Once breastfeeding is established, some women (with and without diabetes) can have problems with maintaining their supply of breast milk. Your lactation consultant or doctor can advise you on ways to identify if your milk supply is low and how to increase it. Remember that it’s important to eat well, drink plenty of water and get adequate rest to help with breastfeeding.

How does breastfeeding affect my blood glucose levels?

Breastfeeding can cause your blood glucose levels to fall rapidly both during a feed and afterwards. Blood glucose levels can fall by 3-5mmol/L during a breastfeed, so if you have type 1 diabetes or are using insulin to manage type 2 diabetes, it is important to have some hypo treatment within reach. Frequent monitoring and aiming to keep blood glucose levels in the 5–10mmol/L range (not lower) can help reduce the risk of hypos.

What are my contraceptive choices after the baby is born?

After your baby is born, it’s important to make sure you are using reliable contraception to prevent having another pregnancy before you are ready. For advice on contraceptive choices speak to your doctor.

Read more about contraception choices for women with type 1 diabetes or type 2 diabetes.

Remember that when planning another pregnancy, having your diabetes well managed beforehand will help you to have a healthy baby.

Will my diabetes management change after I have the baby?

After your baby is born your diabetes management will need to be reviewed.

If you have type 1 diabetes, you are likely to need less insulin for the first few days after delivery and insulin doses are usually reduced by 10–20% if you are breastfeeding. Your target blood glucose levels will be higher (usually 5–10mmol/L) after the birth to reduce the risk of hypos.

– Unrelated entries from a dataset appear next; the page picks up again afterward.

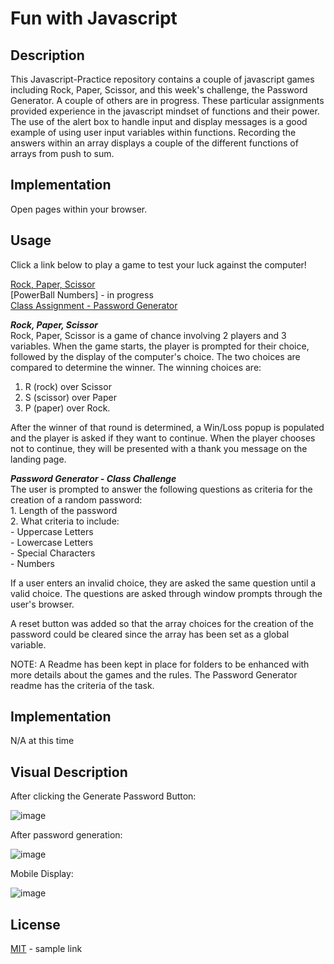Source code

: # Fun with Javascript

## Description
This Javascript-Practice repository contains a couple of javascript games including Rock, Paper, Scissor, and this week's challenge, the Password Generator.  A couple of others are in progress. These particular assignments provided experience in the javascript mindset of functions and their power. The use of the alert box to handle input and display messages is a good example of using user input variables within functions.  Recording the answers within an array displays a couple of the different functions of arrays from push to sum.


## Implementation

Open pages within your browser.  


## Usage
Click a link below to play a game to test your luck against the computer! 

 [Rock, Paper, Scissor](https://moebirdie.github.io/javascript-practice/rock-paper-scissor/index.html)   
 [PowerBall Numbers] - in progress   
 [Class Assignment - Password Generator](https://moebirdie.github.io/javascript-practice/Password-Generator/index.html)
 

***Rock, Paper, Scissor***  
Rock, Paper, Scissor is a game of chance involving 2 players and 3 variables.  When the game starts, the player is prompted for their choice, followed by the display of the computer's choice.  The two choices are compared to determine the winner.  The winning choices are:
1. R (rock) over Scissor
2. S (scissor) over Paper
3. P (paper) over Rock.

After the winner of that round is determined, a Win/Loss popup is populated and the player is asked if they want to continue. When the player chooses not to continue, they will be presented with a thank you message on the landing page.


***Password Generator - Class Challenge***  
The user is prompted to answer the following questions as criteria for the creation of a random password:   
    1. Length of the password  
    2. What criteria to include:  
       - Uppercase Letters  
       - Lowercase Letters  
       - Special Characters  
       - Numbers  
       
If a user enters an invalid choice, they are asked the same question until a valid choice.  The questions are asked through window prompts through the user's browser.

A reset button was added so that the array choices for the creation of the password could be cleared since the array has been set as a global variable.
 

NOTE: A Readme has been kept in place for folders to be enhanced with more details about the games and the rules.  The Password Generator readme has the criteria of the task.


## Implementation
N/A at this time

## Visual Description

After clicking the Generate Password Button:

![image](https://user-images.githubusercontent.com/93432701/235836518-c856a40e-a89f-419e-8f9b-231d6786c245.png)


After password generation:

![image](https://user-images.githubusercontent.com/93432701/235836587-2eb02451-ae01-43b2-8f80-cb4e6abac7eb.png)


Mobile Display:

![image](https://user-images.githubusercontent.com/93432701/235836640-df659b54-d291-4679-b7cf-6eb13bfb2387.png)


## License
[MIT](https://) - sample link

If you have type 2 diabetes and you were taking metformin during pregnancy, this may be continued after your baby is born (if your blood glucose levels are outside target levels). If you were changed from tablets to insulin before or during pregnancy, your doctor will advise you on whether you still need insulin or whether you may return to treatment with tablets. If you continue using insulin the doses will be much lower and will need to be reviewed more often, especially in the first week after delivery. Your target blood glucose levels will be higher (usually 5–10mmol/L) and you will still need to do frequent blood glucose monitoring after your baby is born.

At this stage when you have a new baby to care for, it is very important to try to avoid hypos. Your diabetes in pregnancy team will discuss changes to your diabetes management plan with you.

Does having diabetes increase the chance of my baby developing diabetes?

For mothers with type 1 diabetes, the chance of your child developing type 1 diabetes before the age of 20 is around 2–3%. If you have type 2 diabetes, your child will have an increased risk of developing type 2 diabetes later in life. A healthy lifestyle that includes regular physical activity, making healthy food choices and maintaining a healthy weight reduces the risk of future type 2 diabetes.